== Try it ==
What you give must be exactly the lines of the material from the first through the line that contains "First you'll need", inclusive, and no others.

Information shown START

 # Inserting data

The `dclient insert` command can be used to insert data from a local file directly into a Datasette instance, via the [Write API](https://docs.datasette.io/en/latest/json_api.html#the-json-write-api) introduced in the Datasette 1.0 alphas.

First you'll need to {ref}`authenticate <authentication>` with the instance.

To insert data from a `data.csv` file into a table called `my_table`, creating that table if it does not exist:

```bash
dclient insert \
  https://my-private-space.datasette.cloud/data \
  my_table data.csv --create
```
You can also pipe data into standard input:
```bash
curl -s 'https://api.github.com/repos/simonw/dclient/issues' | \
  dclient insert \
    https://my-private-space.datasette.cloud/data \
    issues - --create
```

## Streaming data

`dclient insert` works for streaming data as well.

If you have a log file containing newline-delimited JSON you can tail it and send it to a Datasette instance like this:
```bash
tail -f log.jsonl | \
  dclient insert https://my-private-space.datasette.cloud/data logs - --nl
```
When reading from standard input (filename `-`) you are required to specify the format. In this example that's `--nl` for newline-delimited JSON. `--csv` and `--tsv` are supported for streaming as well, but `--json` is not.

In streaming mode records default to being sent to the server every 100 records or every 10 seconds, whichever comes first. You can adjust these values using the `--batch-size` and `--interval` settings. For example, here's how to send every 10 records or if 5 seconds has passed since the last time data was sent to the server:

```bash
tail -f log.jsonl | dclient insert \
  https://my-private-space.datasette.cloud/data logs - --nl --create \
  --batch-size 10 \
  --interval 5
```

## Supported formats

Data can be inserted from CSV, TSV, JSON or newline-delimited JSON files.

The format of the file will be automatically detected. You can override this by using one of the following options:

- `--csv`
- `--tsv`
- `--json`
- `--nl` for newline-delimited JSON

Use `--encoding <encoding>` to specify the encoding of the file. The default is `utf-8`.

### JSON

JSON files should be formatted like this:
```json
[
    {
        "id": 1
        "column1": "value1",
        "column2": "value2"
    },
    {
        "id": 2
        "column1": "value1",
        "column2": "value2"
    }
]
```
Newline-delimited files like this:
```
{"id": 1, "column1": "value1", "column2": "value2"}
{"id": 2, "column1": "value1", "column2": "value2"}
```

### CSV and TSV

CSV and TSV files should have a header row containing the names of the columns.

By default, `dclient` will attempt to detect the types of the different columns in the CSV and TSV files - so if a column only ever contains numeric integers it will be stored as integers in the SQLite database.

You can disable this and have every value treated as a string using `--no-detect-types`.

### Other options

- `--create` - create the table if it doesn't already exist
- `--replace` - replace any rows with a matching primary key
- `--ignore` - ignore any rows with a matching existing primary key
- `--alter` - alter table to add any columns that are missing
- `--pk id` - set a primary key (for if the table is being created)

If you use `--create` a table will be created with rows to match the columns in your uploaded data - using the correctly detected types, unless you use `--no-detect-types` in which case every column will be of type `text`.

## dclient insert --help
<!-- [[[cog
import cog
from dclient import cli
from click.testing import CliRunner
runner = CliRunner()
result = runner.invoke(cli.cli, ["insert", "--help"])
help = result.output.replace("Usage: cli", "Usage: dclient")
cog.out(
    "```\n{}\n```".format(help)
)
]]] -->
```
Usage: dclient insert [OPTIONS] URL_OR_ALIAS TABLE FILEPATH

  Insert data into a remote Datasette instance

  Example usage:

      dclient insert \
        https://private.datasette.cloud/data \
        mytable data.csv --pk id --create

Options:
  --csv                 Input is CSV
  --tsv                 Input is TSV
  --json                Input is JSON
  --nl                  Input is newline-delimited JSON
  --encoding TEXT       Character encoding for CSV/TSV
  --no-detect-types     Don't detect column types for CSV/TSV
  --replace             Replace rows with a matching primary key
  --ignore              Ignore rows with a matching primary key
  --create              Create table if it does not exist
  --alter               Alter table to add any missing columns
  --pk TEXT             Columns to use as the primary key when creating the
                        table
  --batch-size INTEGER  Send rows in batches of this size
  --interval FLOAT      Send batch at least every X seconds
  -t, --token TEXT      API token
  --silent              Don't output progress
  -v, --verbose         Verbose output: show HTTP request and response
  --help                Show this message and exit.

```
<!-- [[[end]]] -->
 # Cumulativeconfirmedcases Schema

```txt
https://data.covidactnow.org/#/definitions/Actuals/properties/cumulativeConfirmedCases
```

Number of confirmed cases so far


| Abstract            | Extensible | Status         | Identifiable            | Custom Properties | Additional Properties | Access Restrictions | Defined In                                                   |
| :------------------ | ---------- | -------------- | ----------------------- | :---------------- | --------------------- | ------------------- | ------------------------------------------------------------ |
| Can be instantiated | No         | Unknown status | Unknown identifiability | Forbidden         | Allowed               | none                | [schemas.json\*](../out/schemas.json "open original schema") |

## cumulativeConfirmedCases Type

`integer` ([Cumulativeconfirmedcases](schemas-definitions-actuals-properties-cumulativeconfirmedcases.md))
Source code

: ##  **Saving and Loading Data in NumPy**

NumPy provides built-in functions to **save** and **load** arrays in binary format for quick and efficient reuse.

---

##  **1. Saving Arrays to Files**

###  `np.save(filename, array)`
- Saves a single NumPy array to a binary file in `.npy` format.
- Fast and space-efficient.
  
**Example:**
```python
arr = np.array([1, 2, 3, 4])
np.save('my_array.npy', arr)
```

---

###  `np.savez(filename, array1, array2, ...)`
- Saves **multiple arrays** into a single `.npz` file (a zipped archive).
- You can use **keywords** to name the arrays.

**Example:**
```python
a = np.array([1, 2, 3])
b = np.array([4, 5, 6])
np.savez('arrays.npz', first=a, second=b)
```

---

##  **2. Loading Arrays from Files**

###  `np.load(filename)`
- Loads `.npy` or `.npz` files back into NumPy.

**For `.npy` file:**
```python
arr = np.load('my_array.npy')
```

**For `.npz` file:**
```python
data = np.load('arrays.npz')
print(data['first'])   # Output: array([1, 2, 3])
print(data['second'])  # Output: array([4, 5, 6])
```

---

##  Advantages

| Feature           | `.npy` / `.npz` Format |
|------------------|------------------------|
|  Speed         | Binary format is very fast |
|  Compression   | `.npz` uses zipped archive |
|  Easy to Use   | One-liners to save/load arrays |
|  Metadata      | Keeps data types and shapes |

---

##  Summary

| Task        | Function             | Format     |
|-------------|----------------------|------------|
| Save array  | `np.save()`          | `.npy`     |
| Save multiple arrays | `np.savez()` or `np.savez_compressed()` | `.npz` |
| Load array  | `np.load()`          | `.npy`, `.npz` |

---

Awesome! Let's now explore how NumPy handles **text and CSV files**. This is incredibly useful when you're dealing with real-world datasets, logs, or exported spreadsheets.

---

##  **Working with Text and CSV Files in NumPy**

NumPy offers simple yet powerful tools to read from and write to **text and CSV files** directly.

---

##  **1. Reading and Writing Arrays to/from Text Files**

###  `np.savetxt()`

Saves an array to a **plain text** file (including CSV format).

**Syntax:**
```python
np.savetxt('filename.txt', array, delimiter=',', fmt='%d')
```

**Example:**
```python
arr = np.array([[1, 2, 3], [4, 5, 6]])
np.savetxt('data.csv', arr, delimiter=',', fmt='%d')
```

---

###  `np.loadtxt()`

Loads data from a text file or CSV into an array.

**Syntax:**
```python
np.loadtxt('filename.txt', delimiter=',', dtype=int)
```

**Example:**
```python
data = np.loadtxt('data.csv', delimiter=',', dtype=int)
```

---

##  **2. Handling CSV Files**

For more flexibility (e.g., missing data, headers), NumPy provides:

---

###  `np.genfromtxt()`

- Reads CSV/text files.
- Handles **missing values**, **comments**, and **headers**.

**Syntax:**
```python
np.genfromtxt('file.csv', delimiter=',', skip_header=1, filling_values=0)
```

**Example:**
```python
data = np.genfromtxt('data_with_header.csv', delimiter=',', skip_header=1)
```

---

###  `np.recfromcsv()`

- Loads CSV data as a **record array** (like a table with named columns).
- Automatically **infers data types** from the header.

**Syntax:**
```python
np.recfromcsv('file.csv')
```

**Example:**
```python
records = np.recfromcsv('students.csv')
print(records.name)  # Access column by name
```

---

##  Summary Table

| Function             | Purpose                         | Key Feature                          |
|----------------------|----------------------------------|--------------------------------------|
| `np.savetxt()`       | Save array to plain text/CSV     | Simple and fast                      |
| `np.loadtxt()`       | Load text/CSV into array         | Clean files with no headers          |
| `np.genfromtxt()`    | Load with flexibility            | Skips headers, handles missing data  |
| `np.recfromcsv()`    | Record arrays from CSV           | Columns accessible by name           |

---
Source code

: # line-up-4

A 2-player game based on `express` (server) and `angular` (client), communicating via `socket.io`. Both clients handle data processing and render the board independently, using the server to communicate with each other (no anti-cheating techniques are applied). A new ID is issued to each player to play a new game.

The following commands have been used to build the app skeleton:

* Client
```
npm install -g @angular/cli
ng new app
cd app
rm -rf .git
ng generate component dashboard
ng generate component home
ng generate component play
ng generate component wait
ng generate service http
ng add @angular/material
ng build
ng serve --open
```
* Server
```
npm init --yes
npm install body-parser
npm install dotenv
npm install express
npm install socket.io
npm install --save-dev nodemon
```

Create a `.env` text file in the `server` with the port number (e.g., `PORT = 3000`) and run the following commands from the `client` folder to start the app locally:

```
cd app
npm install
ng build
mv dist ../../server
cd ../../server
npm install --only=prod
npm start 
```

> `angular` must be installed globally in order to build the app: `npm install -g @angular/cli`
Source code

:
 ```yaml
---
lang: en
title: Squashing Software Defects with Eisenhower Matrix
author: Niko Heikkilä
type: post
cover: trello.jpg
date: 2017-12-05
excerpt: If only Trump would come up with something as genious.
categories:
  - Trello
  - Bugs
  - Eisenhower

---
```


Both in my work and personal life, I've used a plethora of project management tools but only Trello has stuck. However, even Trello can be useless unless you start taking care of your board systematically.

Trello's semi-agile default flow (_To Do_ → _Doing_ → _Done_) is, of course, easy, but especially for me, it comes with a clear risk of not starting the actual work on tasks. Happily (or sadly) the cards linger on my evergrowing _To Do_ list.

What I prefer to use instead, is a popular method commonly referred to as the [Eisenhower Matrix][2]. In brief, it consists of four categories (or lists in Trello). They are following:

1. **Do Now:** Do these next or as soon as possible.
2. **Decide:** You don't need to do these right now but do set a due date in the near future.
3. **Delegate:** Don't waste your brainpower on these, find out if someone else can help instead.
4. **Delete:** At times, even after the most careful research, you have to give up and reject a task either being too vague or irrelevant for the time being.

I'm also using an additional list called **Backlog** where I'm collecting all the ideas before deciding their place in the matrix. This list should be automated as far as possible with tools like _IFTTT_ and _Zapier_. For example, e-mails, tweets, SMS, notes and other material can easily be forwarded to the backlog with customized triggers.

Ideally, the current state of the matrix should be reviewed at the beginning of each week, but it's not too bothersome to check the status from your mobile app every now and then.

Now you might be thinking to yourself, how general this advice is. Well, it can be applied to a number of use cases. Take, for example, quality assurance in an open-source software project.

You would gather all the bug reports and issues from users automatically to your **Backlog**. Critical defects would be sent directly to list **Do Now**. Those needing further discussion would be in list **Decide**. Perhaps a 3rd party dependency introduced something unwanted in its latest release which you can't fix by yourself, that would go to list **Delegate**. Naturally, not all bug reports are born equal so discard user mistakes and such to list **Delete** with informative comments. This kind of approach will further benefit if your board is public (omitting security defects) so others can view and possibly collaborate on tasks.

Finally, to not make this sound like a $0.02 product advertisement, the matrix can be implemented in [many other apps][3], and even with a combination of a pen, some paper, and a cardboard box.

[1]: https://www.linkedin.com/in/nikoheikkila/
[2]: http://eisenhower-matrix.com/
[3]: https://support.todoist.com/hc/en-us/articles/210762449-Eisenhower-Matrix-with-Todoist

Information shown END

== Exercise answer ==
 # Inserting data

The `dclient insert` command can be used to insert data from a local file directly into a Datasette instance, via the [Write API](https://docs.datasette.io/en/latest/json_api.html#the-json-write-api) introduced in the Datasette 1.0 alphas.

First you'll need to {ref}`authenticate <authentication>` with the instance.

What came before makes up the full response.